In this model, economies are not necessarily always in equilibrium; exogenous shocks, such as the development of a new technology, can disrupt them. But these disruptions will be temporary and market mechanisms will work to push the economy back to equilibrium. From a neoclassical perspective, economic development occurs through cyclical patterns of equilibrium, shocks, destabilisation and restabilisation. In each cycle the content of the economy such as the goods and services it offers might change, but its very nature essentially remains the same.
This conventional model can be challenged on four fundamental fronts: the tendency to equilibrium, exogenous shocks, individual rationality and systemic consistency. In the real world, economies are not static and geared towards equilibrium; they are dynamic and in constant flux. This dynamism is endogenous; it originates within the system, not from exogenous shocks. Consumer preferences are not formed by individuals acting solely on their own but are the result of a complex process that includes observing and interacting with other consumers. Economic agents do not have a fixed set of preferences based on rational assessment; they are subject to whims and to mimicking the behaviour of other agents. As a result, the nature of the economic system transforms over time.
In reality, the economy is a complex ecology rather than a complicated machine. It does not respond in predictable ways. It is path-dependent, with each phase building on the previous one. A greater appreciation of this reality has led to the emergence of new schools of thought that are challenging the neoclassical world view and attempting to provide a more realistic understanding of the way economies develop and change.
Complexity, evolutionary and behavioural economics
Various schools of economic thought outside the neoclassical mainstream are often placed together under the banner heading of ‘heterodox economics’. This term is used to describe any innovative way of thinking about the economy, from those that represent complete breaks from the neoclassical approach to others seeking to undermine only some of its main ideas.
In this piece, three strands of heterodox economics are discussed in some detail: complexity, evolutionary and behavioural economics. Each offers different insights into economic analysis by seeking a more accurate representation of the economy, and in so doing opens up new possibilities for policymakers. This essay summarises their basic tenets – and discusses what they might mean for public policy.
Complexity economics challenges fundamental orthodox assumptions and seeks to move beyond market transactions, static equilibrium analysis and homo economicus (the perfectly rational, self interested individuals defined in orthodox economic models). Brian Arthur, Steven Durlauf and David Lane (1997) suggest complexity has six defining characteristics.
- Dispersed interaction: Developments in the economy result from the interaction of heterogeneous agents, whose actions are determined by their environment and by the predicted actions of other agents.
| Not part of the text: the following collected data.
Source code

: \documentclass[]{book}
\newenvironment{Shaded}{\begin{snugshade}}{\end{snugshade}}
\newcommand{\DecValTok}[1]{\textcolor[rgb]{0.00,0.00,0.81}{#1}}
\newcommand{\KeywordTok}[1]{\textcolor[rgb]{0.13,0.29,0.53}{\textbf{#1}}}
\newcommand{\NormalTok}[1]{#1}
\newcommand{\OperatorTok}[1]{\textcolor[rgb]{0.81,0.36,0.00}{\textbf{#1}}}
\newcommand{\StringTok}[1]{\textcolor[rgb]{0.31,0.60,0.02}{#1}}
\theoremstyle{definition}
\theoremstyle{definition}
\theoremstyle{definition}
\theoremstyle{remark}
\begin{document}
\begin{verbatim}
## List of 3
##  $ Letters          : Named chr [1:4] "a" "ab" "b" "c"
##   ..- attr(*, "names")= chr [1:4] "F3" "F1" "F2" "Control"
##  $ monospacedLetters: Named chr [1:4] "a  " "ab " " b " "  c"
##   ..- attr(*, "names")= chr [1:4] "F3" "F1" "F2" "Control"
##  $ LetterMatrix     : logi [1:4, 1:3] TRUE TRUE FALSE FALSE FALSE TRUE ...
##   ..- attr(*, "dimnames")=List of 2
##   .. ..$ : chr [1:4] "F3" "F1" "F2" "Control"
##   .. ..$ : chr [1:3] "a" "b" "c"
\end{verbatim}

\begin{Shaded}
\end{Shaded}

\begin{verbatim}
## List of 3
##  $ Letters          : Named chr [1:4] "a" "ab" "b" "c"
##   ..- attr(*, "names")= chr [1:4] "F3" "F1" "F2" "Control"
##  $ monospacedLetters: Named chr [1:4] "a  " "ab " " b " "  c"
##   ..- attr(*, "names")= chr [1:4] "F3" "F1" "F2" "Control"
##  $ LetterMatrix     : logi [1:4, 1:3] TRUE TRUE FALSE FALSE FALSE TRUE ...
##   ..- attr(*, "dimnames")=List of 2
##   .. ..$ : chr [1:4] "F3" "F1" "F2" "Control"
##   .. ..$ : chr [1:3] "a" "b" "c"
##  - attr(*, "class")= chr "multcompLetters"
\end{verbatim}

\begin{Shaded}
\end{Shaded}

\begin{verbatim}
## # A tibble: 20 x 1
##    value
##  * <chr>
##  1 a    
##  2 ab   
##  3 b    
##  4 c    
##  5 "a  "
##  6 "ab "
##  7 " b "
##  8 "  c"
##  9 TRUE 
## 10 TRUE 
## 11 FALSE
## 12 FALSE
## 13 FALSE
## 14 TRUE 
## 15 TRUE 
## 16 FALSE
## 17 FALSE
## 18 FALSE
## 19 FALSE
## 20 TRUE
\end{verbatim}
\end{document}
- The absence of a global controller: The economy is characterised by competition and coordination between decision-makers and no single agent is able to exploit all opportunities in the economy.
- A cross-cutting hierarchical organisation: The economy is comprised of many levels of organisation and there are many intertwined interactions that span across all levels.
- Continual adaptation: Decision-makers or agents are continually learning and adapting to their environment, emergent patterns and interactions.
- Perpetual novelty in the system: New niches continually emerge out of new markets, new technologies, new behaviours and new institutions.
- Out-of-equilibrium dynamics: The economy is typically operating far from any equilibrium or optimal output and there is constant improvement.
An alternative definition is based on the observed tendency of the economy to produce dynamic outcomes. Richard Day (1994) argues, for example, that ‘[an] economic system is dynamically complex if its deterministic endogenous processes do not lead it asymptotically to a fixed point, a limit cycle, or an explosion’. In other words, complex systems are non-linear, dynamic and involve continuous adaptation to patterns the economic system itself creates. As a result, these systems are, in contrast to the linear systems described by neoclassical economics, unlikely to rest at a given equilibrium point.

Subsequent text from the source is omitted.